Rosenqvist also thinks that the details about Breivik's life on which the evaluators based their diagnosis aren't very convincing. For example, they note that Breivik lived with his mother and let her do his laundry and cook for him, and that he no longer had much social contact after 2006. But, in Rosenqvist's opinion, "Those aren't such unusual living conditions for young men."
An Alternative Diagnosis
Clinical psychologist Svenn Torgensen also suspects that Breivik is actually suffering from a narcissistic personality disorder. To this he attributes Breivik's delusions of grandeur and his belief that he was singled out to be a knight in a crusade against Islam.

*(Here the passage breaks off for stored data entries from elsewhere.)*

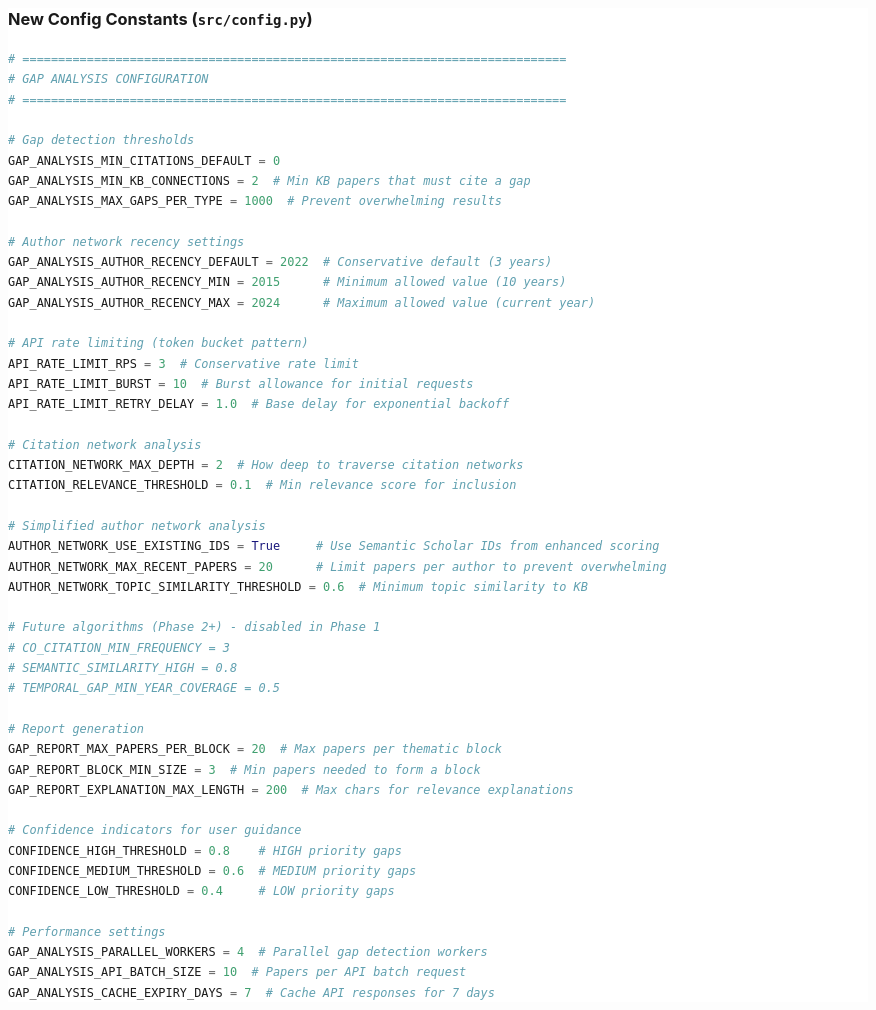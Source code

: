 ### New Config Constants (`src/config.py`)
```python
# ============================================================================
# GAP ANALYSIS CONFIGURATION  
# ============================================================================

# Gap detection thresholds
GAP_ANALYSIS_MIN_CITATIONS_DEFAULT = 0
GAP_ANALYSIS_MIN_KB_CONNECTIONS = 2  # Min KB papers that must cite a gap
GAP_ANALYSIS_MAX_GAPS_PER_TYPE = 1000  # Prevent overwhelming results

# Author network recency settings
GAP_ANALYSIS_AUTHOR_RECENCY_DEFAULT = 2022  # Conservative default (3 years)
GAP_ANALYSIS_AUTHOR_RECENCY_MIN = 2015      # Minimum allowed value (10 years)
GAP_ANALYSIS_AUTHOR_RECENCY_MAX = 2024      # Maximum allowed value (current year)

# API rate limiting (token bucket pattern)
API_RATE_LIMIT_RPS = 3  # Conservative rate limit
API_RATE_LIMIT_BURST = 10  # Burst allowance for initial requests
API_RATE_LIMIT_RETRY_DELAY = 1.0  # Base delay for exponential backoff

# Citation network analysis
CITATION_NETWORK_MAX_DEPTH = 2  # How deep to traverse citation networks
CITATION_RELEVANCE_THRESHOLD = 0.1  # Min relevance score for inclusion

# Simplified author network analysis  
AUTHOR_NETWORK_USE_EXISTING_IDS = True     # Use Semantic Scholar IDs from enhanced scoring
AUTHOR_NETWORK_MAX_RECENT_PAPERS = 20      # Limit papers per author to prevent overwhelming
AUTHOR_NETWORK_TOPIC_SIMILARITY_THRESHOLD = 0.6  # Minimum topic similarity to KB

# Future algorithms (Phase 2+) - disabled in Phase 1
# CO_CITATION_MIN_FREQUENCY = 3
# SEMANTIC_SIMILARITY_HIGH = 0.8  
# TEMPORAL_GAP_MIN_YEAR_COVERAGE = 0.5

# Report generation
GAP_REPORT_MAX_PAPERS_PER_BLOCK = 20  # Max papers per thematic block
GAP_REPORT_BLOCK_MIN_SIZE = 3  # Min papers needed to form a block
GAP_REPORT_EXPLANATION_MAX_LENGTH = 200  # Max chars for relevance explanations

# Confidence indicators for user guidance
CONFIDENCE_HIGH_THRESHOLD = 0.8    # HIGH priority gaps
CONFIDENCE_MEDIUM_THRESHOLD = 0.6  # MEDIUM priority gaps
CONFIDENCE_LOW_THRESHOLD = 0.4     # LOW priority gaps

# Performance settings
GAP_ANALYSIS_PARALLEL_WORKERS = 4  # Parallel gap detection workers
GAP_ANALYSIS_API_BATCH_SIZE = 10  # Papers per API batch request
GAP_ANALYSIS_CACHE_EXPIRY_DAYS = 7  # Cache API responses for 7 days
```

Even the two psychiatric experts who wrote the official report gathered a series of signs that tend to speak for pathological narcissism. For example, when they asked Breivik what he thought the youths probably felt when he was shooting at them, the killer merely responded by discussing what the deeds meant for him. "On this day," he said, "I was waging a one-man war against all the regimes of Western Europe. I felt traumatized every second that blood and brains were spurting out. War is hell."
Torgensen gets the impression that Breivik found an ideal place to nourish his delusions of grandeur in the anti-Islamic scene full of crusader fantasies. "This was coupled with an extremely sadistic disorder," Torgensen says. "This disastrous combination could explain the scale of his violence."
What's more, Torgensen believes that officials are trying to use a diagnosis of mental disease to make Breivik disappear as quietly as possible. One thing that leads him to believe this are rumors that a new wing is being built in the prison that will be dedicated to psychiatric detainees.